- AIM OF THE EXERCISE -
Leave every picture out and write out the records below exactly.
- Opening Delimiter -
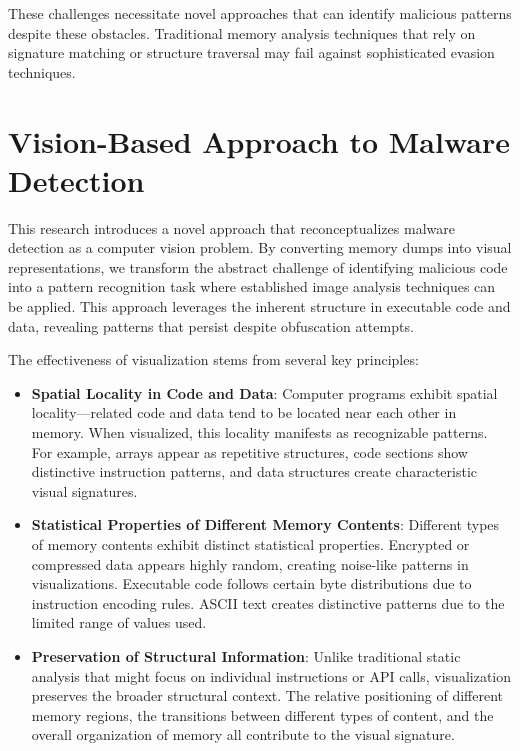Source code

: These challenges necessitate novel approaches that can identify malicious patterns despite these obstacles. Traditional memory analysis techniques that rely on signature matching or structure traversal may fail against sophisticated evasion techniques.

\section{Vision-Based Approach to Malware Detection}
\label{sec:vision_approach}

This research introduces a novel approach that reconceptualizes malware detection as a computer vision problem. By converting memory dumps into visual representations, we transform the abstract challenge of identifying malicious code into a pattern recognition task where established image analysis techniques can be applied. This approach leverages the inherent structure in executable code and data, revealing patterns that persist despite obfuscation attempts.

The effectiveness of visualization stems from several key principles:

\begin{itemize}
    \item \textbf{Spatial Locality in Code and Data}: Computer programs exhibit spatial locality—related code and data tend to be located near each other in memory. When visualized, this locality manifests as recognizable patterns. For example, arrays appear as repetitive structures, code sections show distinctive instruction patterns, and data structures create characteristic visual signatures.
    
    \item \textbf{Statistical Properties of Different Memory Contents}: Different types of memory contents exhibit distinct statistical properties. Encrypted or compressed data appears highly random, creating noise-like patterns in visualizations. Executable code follows certain byte distributions due to instruction encoding rules. ASCII text creates distinctive patterns due to the limited range of values used.
    
    \item \textbf{Preservation of Structural Information}: Unlike traditional static analysis that might focus on individual instructions or API calls, visualization preserves the broader structural context. The relative positioning of different memory regions, the transitions between different types of content, and the overall organization of memory all contribute to the visual signature.
\end{itemize}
- Closing Delimiter -
- FINISHED TASK -
Source code

: These challenges necessitate novel approaches that can identify malicious patterns despite these obstacles. Traditional memory analysis techniques that rely on signature matching or structure traversal may fail against sophisticated evasion techniques.

\section{Vision-Based Approach to Malware Detection}
\label{sec:vision_approach}

This research introduces a novel approach that reconceptualizes malware detection as a computer vision problem. By converting memory dumps into visual representations, we transform the abstract challenge of identifying malicious code into a pattern recognition task where established image analysis techniques can be applied. This approach leverages the inherent structure in executable code and data, revealing patterns that persist despite obfuscation attempts.

The effectiveness of visualization stems from several key principles:

\begin{itemize}
    \item \textbf{Spatial Locality in Code and Data}: Computer programs exhibit spatial locality—related code and data tend to be located near each other in memory. When visualized, this locality manifests as recognizable patterns. For example, arrays appear as repetitive structures, code sections show distinctive instruction patterns, and data structures create characteristic visual signatures.
    
    \item \textbf{Statistical Properties of Different Memory Contents}: Different types of memory contents exhibit distinct statistical properties. Encrypted or compressed data appears highly random, creating noise-like patterns in visualizations. Executable code follows certain byte distributions due to instruction encoding rules. ASCII text creates distinctive patterns due to the limited range of values used.
    
    \item \textbf{Preservation of Structural Information}: Unlike traditional static analysis that might focus on individual instructions or API calls, visualization preserves the broader structural context. The relative positioning of different memory regions, the transitions between different types of content, and the overall organization of memory all contribute to the visual signature.
\end{itemize}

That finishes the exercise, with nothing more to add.